§ DIRECTIONS FOR THIS TASK
Below are some entries. Transcribe the lines from the one holding "<!--- ORGANISER THINGS TO CONSIDER" to the one holding "- Structuring retros", inclusive, but not the pictures among them.
[THE INPUT — start]
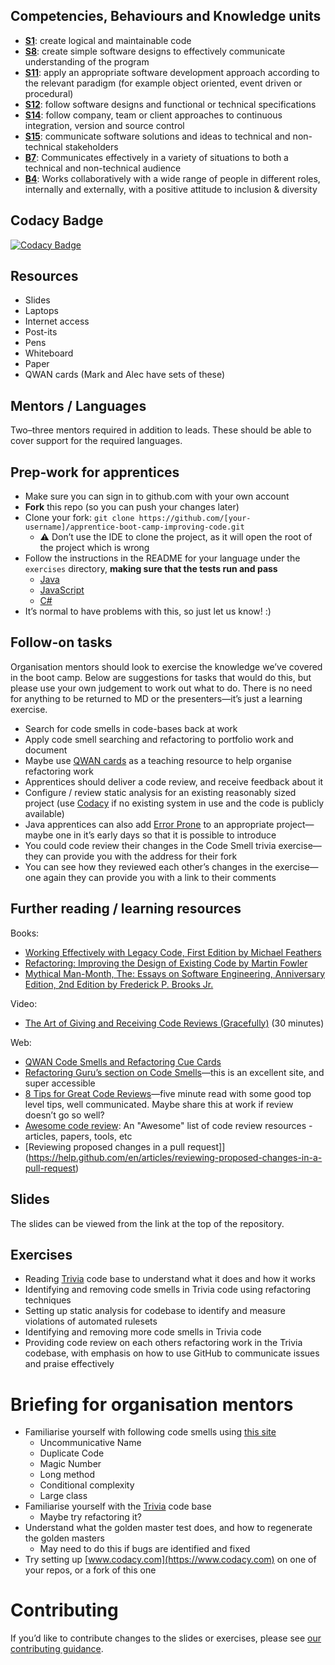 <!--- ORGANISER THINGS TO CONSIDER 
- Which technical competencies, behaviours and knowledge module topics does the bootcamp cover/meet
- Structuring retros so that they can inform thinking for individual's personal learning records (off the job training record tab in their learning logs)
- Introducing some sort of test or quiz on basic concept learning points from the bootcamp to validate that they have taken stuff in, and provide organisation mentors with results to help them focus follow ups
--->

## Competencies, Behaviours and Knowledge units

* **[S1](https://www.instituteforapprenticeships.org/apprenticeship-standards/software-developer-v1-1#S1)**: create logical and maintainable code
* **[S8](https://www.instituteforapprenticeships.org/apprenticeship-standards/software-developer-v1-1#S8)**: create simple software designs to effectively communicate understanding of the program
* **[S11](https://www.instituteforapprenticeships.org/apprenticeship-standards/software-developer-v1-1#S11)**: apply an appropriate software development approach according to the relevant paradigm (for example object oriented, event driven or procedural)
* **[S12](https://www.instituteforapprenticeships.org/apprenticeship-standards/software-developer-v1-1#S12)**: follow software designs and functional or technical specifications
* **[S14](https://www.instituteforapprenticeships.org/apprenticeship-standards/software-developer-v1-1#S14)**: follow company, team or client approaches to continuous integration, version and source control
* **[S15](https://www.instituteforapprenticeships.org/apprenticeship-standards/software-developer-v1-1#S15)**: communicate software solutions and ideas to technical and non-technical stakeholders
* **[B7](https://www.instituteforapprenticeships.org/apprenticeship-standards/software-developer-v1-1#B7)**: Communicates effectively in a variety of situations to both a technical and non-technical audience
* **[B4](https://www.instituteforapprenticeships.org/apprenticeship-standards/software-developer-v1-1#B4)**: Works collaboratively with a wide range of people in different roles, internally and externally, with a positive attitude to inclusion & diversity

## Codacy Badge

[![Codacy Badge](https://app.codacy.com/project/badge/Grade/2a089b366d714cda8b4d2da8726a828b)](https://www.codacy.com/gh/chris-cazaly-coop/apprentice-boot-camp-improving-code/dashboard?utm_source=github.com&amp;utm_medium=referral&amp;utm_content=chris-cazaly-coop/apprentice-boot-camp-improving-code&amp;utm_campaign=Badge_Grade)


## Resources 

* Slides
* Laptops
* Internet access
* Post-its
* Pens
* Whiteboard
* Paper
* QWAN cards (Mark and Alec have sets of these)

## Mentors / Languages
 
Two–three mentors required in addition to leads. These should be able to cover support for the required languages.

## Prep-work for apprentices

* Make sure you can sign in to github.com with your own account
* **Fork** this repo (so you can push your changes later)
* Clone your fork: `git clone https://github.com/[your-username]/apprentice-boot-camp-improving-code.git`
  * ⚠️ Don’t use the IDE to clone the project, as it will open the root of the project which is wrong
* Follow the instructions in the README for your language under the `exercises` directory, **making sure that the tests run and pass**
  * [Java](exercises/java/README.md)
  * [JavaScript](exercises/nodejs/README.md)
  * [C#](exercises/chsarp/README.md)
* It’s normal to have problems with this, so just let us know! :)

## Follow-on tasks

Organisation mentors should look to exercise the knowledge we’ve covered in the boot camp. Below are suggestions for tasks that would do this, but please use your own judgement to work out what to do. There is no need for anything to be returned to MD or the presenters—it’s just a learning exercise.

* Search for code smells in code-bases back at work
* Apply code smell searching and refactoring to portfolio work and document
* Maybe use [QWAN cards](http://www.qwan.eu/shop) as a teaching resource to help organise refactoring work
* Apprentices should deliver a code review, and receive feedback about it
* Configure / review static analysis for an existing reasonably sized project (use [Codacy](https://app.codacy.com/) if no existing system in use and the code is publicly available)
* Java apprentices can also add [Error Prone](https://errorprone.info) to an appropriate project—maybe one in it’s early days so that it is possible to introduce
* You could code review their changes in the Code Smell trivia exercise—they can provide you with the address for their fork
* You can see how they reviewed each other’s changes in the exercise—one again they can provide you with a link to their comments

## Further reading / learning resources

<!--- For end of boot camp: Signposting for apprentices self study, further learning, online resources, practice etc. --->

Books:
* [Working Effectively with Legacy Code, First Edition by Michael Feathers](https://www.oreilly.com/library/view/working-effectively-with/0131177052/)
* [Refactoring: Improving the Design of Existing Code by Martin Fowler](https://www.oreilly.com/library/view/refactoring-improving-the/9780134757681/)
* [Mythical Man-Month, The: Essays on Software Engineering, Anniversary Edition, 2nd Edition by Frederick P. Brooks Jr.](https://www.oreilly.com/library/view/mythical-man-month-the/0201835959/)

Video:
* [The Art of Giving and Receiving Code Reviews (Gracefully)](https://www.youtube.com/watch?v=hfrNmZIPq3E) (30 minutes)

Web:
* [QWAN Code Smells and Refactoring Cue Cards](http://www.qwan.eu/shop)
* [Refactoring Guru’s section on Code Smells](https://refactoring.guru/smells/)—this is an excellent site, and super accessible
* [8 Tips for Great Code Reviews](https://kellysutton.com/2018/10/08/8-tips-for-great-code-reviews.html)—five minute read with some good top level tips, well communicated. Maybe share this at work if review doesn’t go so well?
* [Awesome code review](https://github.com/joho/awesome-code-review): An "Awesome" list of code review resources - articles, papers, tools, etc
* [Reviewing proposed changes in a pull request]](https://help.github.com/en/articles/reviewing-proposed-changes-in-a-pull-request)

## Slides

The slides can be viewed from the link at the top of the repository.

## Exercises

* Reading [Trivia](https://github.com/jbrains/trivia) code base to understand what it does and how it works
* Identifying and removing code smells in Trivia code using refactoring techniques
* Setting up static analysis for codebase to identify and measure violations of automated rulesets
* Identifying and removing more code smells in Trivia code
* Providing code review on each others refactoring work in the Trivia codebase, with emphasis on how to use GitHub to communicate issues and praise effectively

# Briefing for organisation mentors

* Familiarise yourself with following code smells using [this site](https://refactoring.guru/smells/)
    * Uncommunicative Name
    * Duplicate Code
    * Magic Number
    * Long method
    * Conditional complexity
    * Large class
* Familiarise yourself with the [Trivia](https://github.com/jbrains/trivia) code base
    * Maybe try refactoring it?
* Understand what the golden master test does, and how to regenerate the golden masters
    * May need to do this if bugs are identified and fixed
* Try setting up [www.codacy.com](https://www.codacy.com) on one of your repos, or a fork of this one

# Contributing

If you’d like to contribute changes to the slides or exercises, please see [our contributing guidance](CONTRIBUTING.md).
[THE INPUT — finish]
[THE INPUT — start]
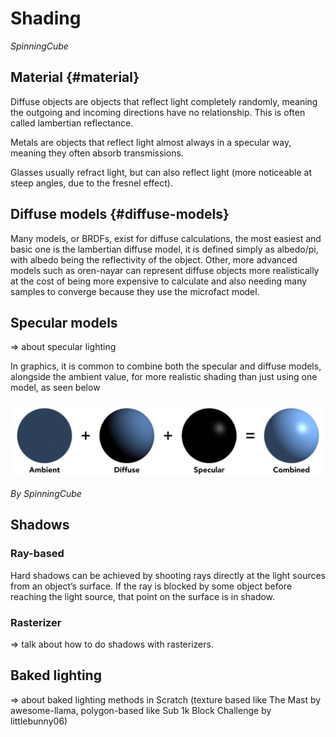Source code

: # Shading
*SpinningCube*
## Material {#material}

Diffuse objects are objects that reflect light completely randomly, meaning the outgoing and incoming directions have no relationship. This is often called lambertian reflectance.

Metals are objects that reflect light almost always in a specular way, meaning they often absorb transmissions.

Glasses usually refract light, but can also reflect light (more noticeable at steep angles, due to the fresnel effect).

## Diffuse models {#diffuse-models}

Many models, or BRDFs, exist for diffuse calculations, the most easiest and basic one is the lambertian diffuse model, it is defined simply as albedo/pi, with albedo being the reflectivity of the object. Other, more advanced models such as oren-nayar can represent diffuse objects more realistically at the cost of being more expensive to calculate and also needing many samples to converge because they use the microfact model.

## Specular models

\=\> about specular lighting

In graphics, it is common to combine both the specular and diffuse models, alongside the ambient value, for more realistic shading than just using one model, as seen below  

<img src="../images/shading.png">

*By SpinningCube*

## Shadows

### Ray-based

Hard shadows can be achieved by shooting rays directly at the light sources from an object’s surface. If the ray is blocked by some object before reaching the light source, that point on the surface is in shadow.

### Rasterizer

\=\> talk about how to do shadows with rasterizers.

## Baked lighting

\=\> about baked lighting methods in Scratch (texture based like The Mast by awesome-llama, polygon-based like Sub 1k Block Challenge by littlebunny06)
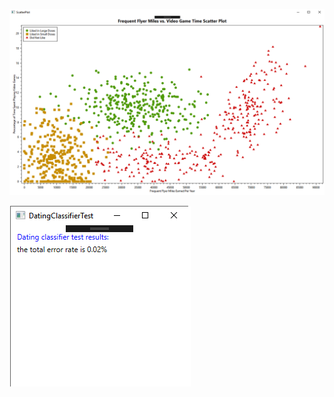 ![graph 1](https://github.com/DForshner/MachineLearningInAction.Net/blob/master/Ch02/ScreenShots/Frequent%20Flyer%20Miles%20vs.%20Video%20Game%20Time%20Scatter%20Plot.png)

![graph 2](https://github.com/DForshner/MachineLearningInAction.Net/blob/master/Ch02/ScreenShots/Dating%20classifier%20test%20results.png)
[THE INPUT — finish]
§ SOLUTION TO THIS EXERCISE
 <!--- ORGANISER THINGS TO CONSIDER 
- Which technical competencies, behaviours and knowledge module topics does the bootcamp cover/meet
- Structuring retros so that they can inform thinking for individual's personal learning records (off the job training record tab in their learning logs)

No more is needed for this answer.